#### [WORK TO BE COMPLETED]
Return each entry word for word and skip its pictures.

################

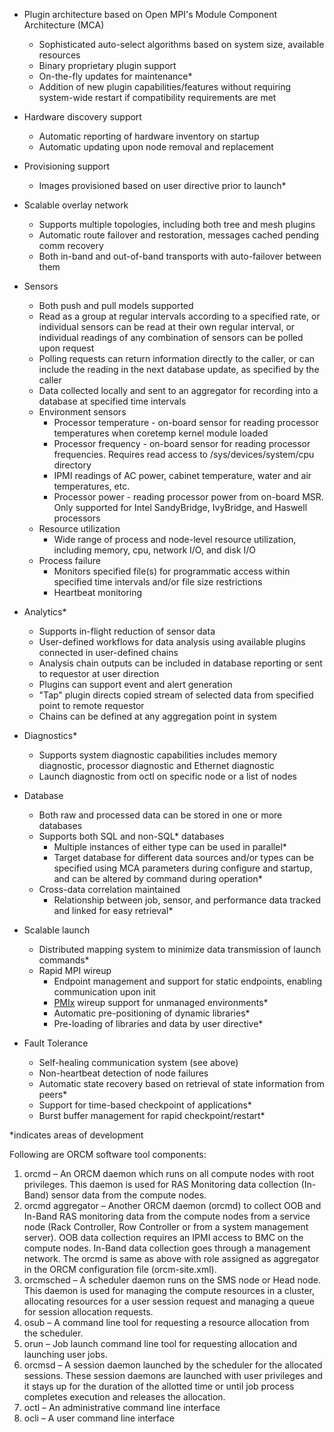 * Plugin architecture based on Open MPI's Module Component Architecture (MCA)
  * Sophisticated auto-select algorithms based on system size, available resources
  * Binary proprietary plugin support
  * On-the-fly updates for maintenance*
  * Addition of new plugin capabilities/features without requiring system-wide restart if compatibility requirements are met

* Hardware discovery support
  * Automatic reporting of hardware inventory on startup
  * Automatic updating upon node removal and replacement

* Provisioning support
  * Images provisioned based on user directive prior to launch*

* Scalable overlay network
  * Supports multiple topologies, including both tree and mesh plugins
  * Automatic route failover and restoration, messages cached pending comm recovery
  * Both in-band and out-of-band transports with auto-failover between them

* Sensors
  * Both push and pull models supported
  * Read as a group at regular intervals according to a specified rate, or individual sensors can be read at their own regular interval, or individual readings of any combination of sensors can be polled upon request
  * Polling requests can return information directly to the caller, or can include the reading in the next database update, as specified by the caller
  * Data collected locally and sent to an aggregator for recording into a database at specified time intervals
  * Environment sensors
    * Processor temperature - on-board sensor for reading processor temperatures when coretemp kernel module loaded
    * Processor frequency - on-board sensor for reading processor frequencies. Requires read access to /sys/devices/system/cpu directory
    * IPMI readings of AC power, cabinet temperature, water and air temperatures, etc.
    * Processor power - reading processor power from on-board MSR. Only supported for Intel SandyBridge, IvyBridge, and Haswell processors
  * Resource utilization
    * Wide range of process and node-level resource utilization, including memory, cpu, network I/O, and disk I/O
  * Process failure
    * Monitors specified file(s) for programmatic access within specified time intervals and/or file size restrictions
    * Heartbeat monitoring

* Analytics*
  * Supports in-flight reduction of sensor data
  * User-defined workflows for data analysis using available plugins connected in user-defined chains
  * Analysis chain outputs can be included in database reporting or sent to requestor at user direction
  * Plugins can support event and alert generation
  * "Tap" plugin directs copied stream of selected data from specified point to remote requestor
  * Chains can be defined at any aggregation point in system

* Diagnostics*
  * Supports system diagnostic capabilities includes memory diagnostic, processor diagnostic and Ethernet diagnostic
  * Launch diagnostic from octl on specific node or a list of nodes

* Database
  * Both raw and processed data can be stored in one or more databases
  * Supports both SQL and non-SQL* databases
    * Multiple instances of either type can be used in parallel*
    * Target database for different data sources and/or types can be specified using MCA parameters during configure and startup, and can be altered by command during operation*
  * Cross-data correlation maintained
    * Relationship between job, sensor, and performance data tracked and linked for easy retrieval*

* Scalable launch
  * Distributed mapping system to minimize data transmission of launch commands*
  * Rapid MPI wireup
    * Endpoint management and support for static endpoints, enabling communication upon init
    * [PMIx](https://github.com/open-mpi/pmix/wiki) wireup support for unmanaged environments*
    * Automatic pre-positioning of dynamic libraries*
    * Pre-loading of libraries and data by user directive*

* Fault Tolerance
  * Self-healing communication system (see above)
  * Non-heartbeat detection of node failures
  * Automatic state recovery based on retrieval of state information from peers*
  * Support for time-based checkpoint of applications*
  * Burst buffer management for rapid checkpoint/restart*

*indicates areas of development

Following are ORCM software tool components:

1. orcmd – An ORCM daemon which runs on all compute nodes with root privileges. This daemon is used for RAS Monitoring data collection (In-Band) sensor data from the compute nodes.
2. orcmd aggregator – Another ORCM daemon (orcmd) to collect  OOB and In-Band RAS monitoring data from the compute nodes from a service node (Rack Controller, Row Controller or from a system management server). OOB data collection requires an IPMI access to BMC on the compute nodes. In-Band data collection goes through a management network. The orcmd is same as above with role assigned as aggregator in the ORCM configuration file (orcm-site.xml).
3. orcmsched – A scheduler daemon runs on the SMS node or Head node.  This daemon is used for managing the compute resources in a cluster, allocating resources for a user session request and managing a queue for session allocation requests.
4. osub – A command line tool for requesting a resource allocation from the scheduler.  
5. orun – Job launch command line tool for requesting allocation and launching user jobs. 
6. orcmsd – A session daemon launched by the scheduler for the allocated sessions. These session daemons are launched with user privileges and it stays up for the duration of the allotted time or until job process completes execution and releases the allocation.
7. octl – An administrative command line interface
8. ocli – A user command line interface
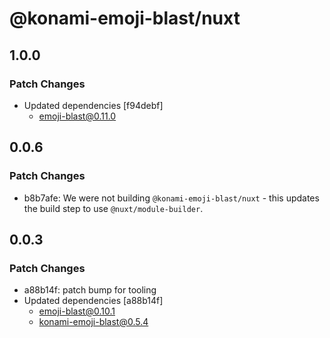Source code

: # @konami-emoji-blast/nuxt

## 1.0.0

### Patch Changes

- Updated dependencies [f94debf]
  - emoji-blast@0.11.0

## 0.0.6

### Patch Changes

- b8b7afe: We were not building `@konami-emoji-blast/nuxt` - this updates the build step to use `@nuxt/module-builder`.

## 0.0.3

### Patch Changes

- a88b14f: patch bump for tooling
- Updated dependencies [a88b14f]
  - emoji-blast@0.10.1
  - konami-emoji-blast@0.5.4
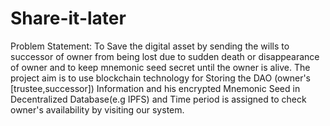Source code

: # Share-it-later
Problem Statement: To Save the digital asset by sending the wills to successor of owner from being lost due to sudden death or disappearance of owner and to keep mnemonic seed secret until the owner is alive.
The project aim is to use blockchain technology for Storing the DAO (owner's [trustee,successor]) Information and his encrypted Mnemonic Seed in Decentralized Database(e.g IPFS) and Time period is assigned to check owner's availability by visiting our system.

################

#### [ANSWER FOR THIS EXERCISE]
 * Plugin architecture based on Open MPI's Module Component Architecture (MCA)
  * Sophisticated auto-select algorithms based on system size, available resources
  * Binary proprietary plugin support
  * On-the-fly updates for maintenance*
  * Addition of new plugin capabilities/features without requiring system-wide restart if compatibility requirements are met

* Hardware discovery support
  * Automatic reporting of hardware inventory on startup
  * Automatic updating upon node removal and replacement

* Provisioning support
  * Images provisioned based on user directive prior to launch*

* Scalable overlay network
  * Supports multiple topologies, including both tree and mesh plugins
  * Automatic route failover and restoration, messages cached pending comm recovery
  * Both in-band and out-of-band transports with auto-failover between them

* Sensors
  * Both push and pull models supported
  * Read as a group at regular intervals according to a specified rate, or individual sensors can be read at their own regular interval, or individual readings of any combination of sensors can be polled upon request
  * Polling requests can return information directly to the caller, or can include the reading in the next database update, as specified by the caller
  * Data collected locally and sent to an aggregator for recording into a database at specified time intervals
  * Environment sensors
    * Processor temperature - on-board sensor for reading processor temperatures when coretemp kernel module loaded
    * Processor frequency - on-board sensor for reading processor frequencies. Requires read access to /sys/devices/system/cpu directory
    * IPMI readings of AC power, cabinet temperature, water and air temperatures, etc.
    * Processor power - reading processor power from on-board MSR. Only supported for Intel SandyBridge, IvyBridge, and Haswell processors
  * Resource utilization
    * Wide range of process and node-level resource utilization, including memory, cpu, network I/O, and disk I/O
  * Process failure
    * Monitors specified file(s) for programmatic access within specified time intervals and/or file size restrictions
    * Heartbeat monitoring

* Analytics*
  * Supports in-flight reduction of sensor data
  * User-defined workflows for data analysis using available plugins connected in user-defined chains
  * Analysis chain outputs can be included in database reporting or sent to requestor at user direction
  * Plugins can support event and alert generation
  * "Tap" plugin directs copied stream of selected data from specified point to remote requestor
  * Chains can be defined at any aggregation point in system

* Diagnostics*
  * Supports system diagnostic capabilities includes memory diagnostic, processor diagnostic and Ethernet diagnostic
  * Launch diagnostic from octl on specific node or a list of nodes

* Database
  * Both raw and processed data can be stored in one or more databases
  * Supports both SQL and non-SQL* databases
    * Multiple instances of either type can be used in parallel*
    * Target database for different data sources and/or types can be specified using MCA parameters during configure and startup, and can be altered by command during operation*
  * Cross-data correlation maintained
    * Relationship between job, sensor, and performance data tracked and linked for easy retrieval*

* Scalable launch
  * Distributed mapping system to minimize data transmission of launch commands*
  * Rapid MPI wireup
    * Endpoint management and support for static endpoints, enabling communication upon init
    * [PMIx](https://github.com/open-mpi/pmix/wiki) wireup support for unmanaged environments*
    * Automatic pre-positioning of dynamic libraries*
    * Pre-loading of libraries and data by user directive*

* Fault Tolerance
  * Self-healing communication system (see above)
  * Non-heartbeat detection of node failures
  * Automatic state recovery based on retrieval of state information from peers*
  * Support for time-based checkpoint of applications*
  * Burst buffer management for rapid checkpoint/restart*

*indicates areas of development

Following are ORCM software tool components:

1. orcmd – An ORCM daemon which runs on all compute nodes with root privileges. This daemon is used for RAS Monitoring data collection (In-Band) sensor data from the compute nodes.
2. orcmd aggregator – Another ORCM daemon (orcmd) to collect  OOB and In-Band RAS monitoring data from the compute nodes from a service node (Rack Controller, Row Controller or from a system management server). OOB data collection requires an IPMI access to BMC on the compute nodes. In-Band data collection goes through a management network. The orcmd is same as above with role assigned as aggregator in the ORCM configuration file (orcm-site.xml).
3. orcmsched – A scheduler daemon runs on the SMS node or Head node.  This daemon is used for managing the compute resources in a cluster, allocating resources for a user session request and managing a queue for session allocation requests.
4. osub – A command line tool for requesting a resource allocation from the scheduler.  
5. orun – Job launch command line tool for requesting allocation and launching user jobs. 
6. orcmsd – A session daemon launched by the scheduler for the allocated sessions. These session daemons are launched with user privileges and it stays up for the duration of the allotted time or until job process completes execution and releases the allocation.
7. octl – An administrative command line interface
8. ocli – A user command line interface
Source code

: # @konami-emoji-blast/nuxt

## 1.0.0

### Patch Changes

- Updated dependencies [f94debf]
  - emoji-blast@0.11.0

## 0.0.6

### Patch Changes

- b8b7afe: We were not building `@konami-emoji-blast/nuxt` - this updates the build step to use `@nuxt/module-builder`.

## 0.0.3

### Patch Changes

- a88b14f: patch bump for tooling
- Updated dependencies [a88b14f]
  - emoji-blast@0.10.1
  - konami-emoji-blast@0.5.4
Source code

: # Share-it-later
Problem Statement: To Save the digital asset by sending the wills to successor of owner from being lost due to sudden death or disappearance of owner and to keep mnemonic seed secret until the owner is alive.
The project aim is to use blockchain technology for Storing the DAO (owner's [trustee,successor]) Information and his encrypted Mnemonic Seed in Decentralized Database(e.g IPFS) and Time period is assigned to check owner's availability by visiting our system.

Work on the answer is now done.